» **Information given**
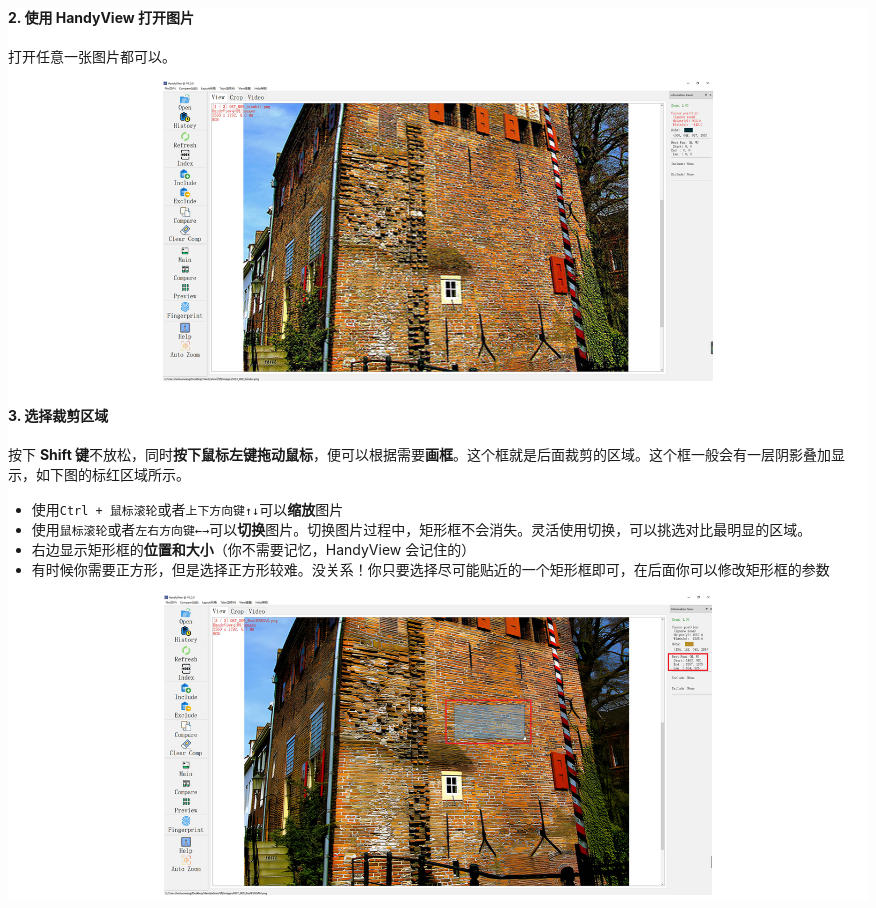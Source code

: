 #### 2. 使用 HandyView 打开图片

打开任意一张图片都可以。

<center><img src="imgs/howto_crop_patch_open.jpg" alt="howto_crop_patch_open.jpg" height="300"/></center>

#### 3. 选择裁剪区域

按下 **Shift 键**不放松，同时**按下鼠标左键拖动鼠标**，便可以根据需要**画框**。这个框就是后面裁剪的区域。这个框一般会有一层阴影叠加显示，如下图的标红区域所示。

- 使用`Ctrl + 鼠标滚轮`或者`上下方向键↑↓`可以**缩放**图片
- 使用`鼠标滚轮`或者`左右方向键←→`可以**切换**图片。切换图片过程中，矩形框不会消失。灵活使用切换，可以挑选对比最明显的区域。
- 右边显示矩形框的**位置和大小**（你不需要记忆，HandyView 会记住的）
- 有时候你需要正方形，但是选择正方形较难。没关系！你只要选择尽可能贴近的一个矩形框即可，在后面你可以修改矩形框的参数

<center><img src="imgs/howto_crop_patch_select.jpg" alt="howto_crop_patch_select.jpg" height="300"/></center>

» **Problem**
For this exercise, copy every line of the data that holds "HandyView".

» **Answer space**
: #### 2. 使用 HandyView 打开图片
- 右边显示矩形框的**位置和大小**（你不需要记忆，HandyView 会记住的）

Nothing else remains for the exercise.